Today I was reading about the inclusion/exclusion principle. And I saw some part of a formula that looks like this: $\sum\limits_{i<j<k} (|A_i\bigcap A_j\bigcap A_k|)$
In order to apply it, we have to look at all the triples $\langle i,j,k\rangle$, such that $1\leq i,j,k\leq n$ and $i<j<k$.
But my question is: how many such triples are there? How many such quadruples are there? Quintuples? $N$-tuples ($n$ and $N$ are different)? Is there a formula?
On
There are ${n \choose 3}$ such triples, ${n \choose 4}$ quadruples etc.
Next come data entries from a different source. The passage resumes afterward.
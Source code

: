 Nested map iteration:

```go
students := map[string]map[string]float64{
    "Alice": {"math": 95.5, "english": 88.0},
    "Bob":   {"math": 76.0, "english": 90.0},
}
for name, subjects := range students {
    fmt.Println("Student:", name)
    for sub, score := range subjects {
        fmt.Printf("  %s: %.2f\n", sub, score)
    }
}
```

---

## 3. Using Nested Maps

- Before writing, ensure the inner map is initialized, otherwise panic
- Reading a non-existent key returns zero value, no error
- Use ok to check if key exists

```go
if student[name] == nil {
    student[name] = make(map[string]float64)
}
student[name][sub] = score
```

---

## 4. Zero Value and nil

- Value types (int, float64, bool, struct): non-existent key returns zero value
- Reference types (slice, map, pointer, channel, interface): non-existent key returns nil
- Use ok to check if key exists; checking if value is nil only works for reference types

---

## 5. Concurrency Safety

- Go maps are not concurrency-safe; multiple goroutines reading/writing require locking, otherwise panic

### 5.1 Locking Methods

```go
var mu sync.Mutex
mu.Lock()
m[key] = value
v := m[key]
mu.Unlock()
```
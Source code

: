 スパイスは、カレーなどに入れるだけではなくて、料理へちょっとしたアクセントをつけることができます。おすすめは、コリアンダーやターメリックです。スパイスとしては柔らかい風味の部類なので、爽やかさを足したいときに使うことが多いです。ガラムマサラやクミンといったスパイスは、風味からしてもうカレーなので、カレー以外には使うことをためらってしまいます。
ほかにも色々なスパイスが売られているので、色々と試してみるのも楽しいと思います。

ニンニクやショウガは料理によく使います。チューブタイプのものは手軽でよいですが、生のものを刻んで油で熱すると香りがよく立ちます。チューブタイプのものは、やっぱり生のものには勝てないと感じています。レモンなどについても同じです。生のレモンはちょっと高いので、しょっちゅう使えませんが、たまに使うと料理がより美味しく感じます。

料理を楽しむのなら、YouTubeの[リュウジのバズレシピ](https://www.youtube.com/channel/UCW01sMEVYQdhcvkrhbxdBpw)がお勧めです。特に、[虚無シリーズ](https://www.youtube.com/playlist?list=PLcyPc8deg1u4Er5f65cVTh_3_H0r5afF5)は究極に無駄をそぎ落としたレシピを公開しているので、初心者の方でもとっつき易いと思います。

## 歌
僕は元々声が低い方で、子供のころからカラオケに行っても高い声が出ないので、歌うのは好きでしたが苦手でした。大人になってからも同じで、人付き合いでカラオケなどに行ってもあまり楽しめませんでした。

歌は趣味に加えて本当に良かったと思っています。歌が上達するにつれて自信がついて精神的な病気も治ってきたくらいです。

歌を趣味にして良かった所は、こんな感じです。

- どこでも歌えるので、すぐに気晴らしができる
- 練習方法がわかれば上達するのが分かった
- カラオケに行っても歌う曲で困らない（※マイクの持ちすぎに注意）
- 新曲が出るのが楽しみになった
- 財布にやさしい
Generally, for $N$ there are ${n \choose N}$ $N$-tuples. Indeed, observe that set of $N$-tuples $(a_1, \cdots, a_N)$ such that $1\leq a_1<\cdots a_n\leq N$ is in bijection with set of all subsets of set $\{1,\cdots,n\}$, which have $N$ elements. It's easy to show this bijection and I leave it for you.
I guess there is an equivalence between any set of $N$ different numbers in $\{1,2,\dots,n\}$ and the $N$-tuples, because, once we get the numbers, the order is fixed: $i_1<i_2<\dots <i_N$. So it would be $C_n^N$. What do you think?